The symphony assumes that the bulk of its operating income will come from annual earnings that equal 5.5 percent of its own endowment's value. That figure is determined through a fiscally conservative formula designed to prevent dramatic year-to-year fluctuations. In addition to its own endowment, the ASO receives an allocation from the WAC's endowment. A portion of income from the WAC endowment is distributed to each of its four divisions based on the same 5.5 percent formula that the symphony uses.In its negotiations with the musicians, ASO managers argue that their endowment is too small to support the raises that musicians want. In those discussions and in recent financial statements, they say the endowment stands at $33 million. However, a document dated March 15, 1996 -- and signed by ASO president Allison Vulgamore; John Glover, then-chair of the ASO board; Music Director Yoel Levi; and then-president of the Atlanta Symphony Associates Carla Fackler -- states that "the ASO has the benefit of permanent funds totaling $51 million."Why the $18 million discrepancy? ASO board member Joe Bankoff says both $33 million and $51 million are accurate. The $33 million ASO endowment is controlled by the ASO. The $51 million represents the percentage of the WAC's unrestricted funds earmarked specifically for the symphony. Although the March document uses the wording "permanent,"

Bankoff says the key word is "benefit." It is not accurate, he says, to say the funds are available for the ASO; it is accurate to say that in the year indicated by the document, the ASO had the benefit of those funds.

"We don't control the Woodruff endowment," says Bankoff, "but we do get a contribution." Merz concurs: "The WAC board of trustees has the discretion to do what they want to in terms of using the resources available among our divisions. For example, we could change the formula, we could add another division, we could distribute differently." A change in the formula is precisely what the players association wants.

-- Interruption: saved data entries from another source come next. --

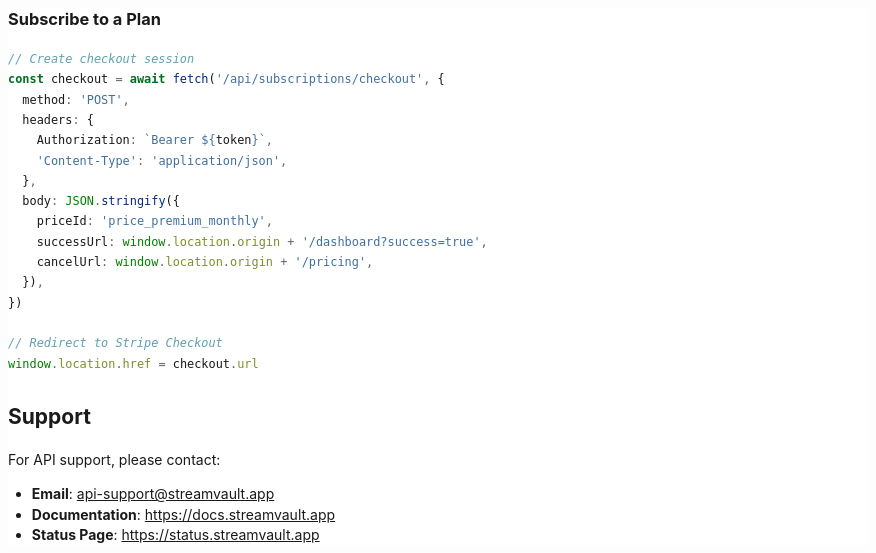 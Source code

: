 ### Subscribe to a Plan

```typescript
// Create checkout session
const checkout = await fetch('/api/subscriptions/checkout', {
  method: 'POST',
  headers: {
    Authorization: `Bearer ${token}`,
    'Content-Type': 'application/json',
  },
  body: JSON.stringify({
    priceId: 'price_premium_monthly',
    successUrl: window.location.origin + '/dashboard?success=true',
    cancelUrl: window.location.origin + '/pricing',
  }),
})

// Redirect to Stripe Checkout
window.location.href = checkout.url
```

## Support

For API support, please contact:

- **Email**: api-support@streamvault.app
- **Documentation**: https://docs.streamvault.app
- **Status Page**: https://status.streamvault.app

Musicians say increasing the income the symphony assumes it can get from its endowment by half a percentage point would partially fund their contract proposal. But ASO management, acting on behalf of the board of directors, has stressed fiscal conservatism as its rationale for the "final offer" presented to the musicians: a 4 percent salary increase over three years which would, according to management, need to be funded by an additional $10 million in endowment. To fund the musicians' proposal for a 14 percent salary increase over four years, according to
management, $45 million in new endowment would have to be raised.The musicians say that by adjusting the endowment payout formula to 6 percent, the income would increase by approximately $250,000 per year. "That would certainly go a long way toward paying for our proposal," says Carl Nitchie, a bassoonist who's been with the ASO for 25 years. "We still maintain that there can and will be increases in ticket sales and donated income. The endowment has never been expected to carry the entire load."
ASO board member Joe Bankoff cites donors' wishes as the reason for the board's hard line. "Donors will not tolerate unsound financial practices," he says. "The people who are prepared to give money want to make sure they're going to give money that's used responsibly and will be here in 20 years. We can't make things happen with money we don't have." The WAC's Merz agrees: "We are terribly undercapitalized."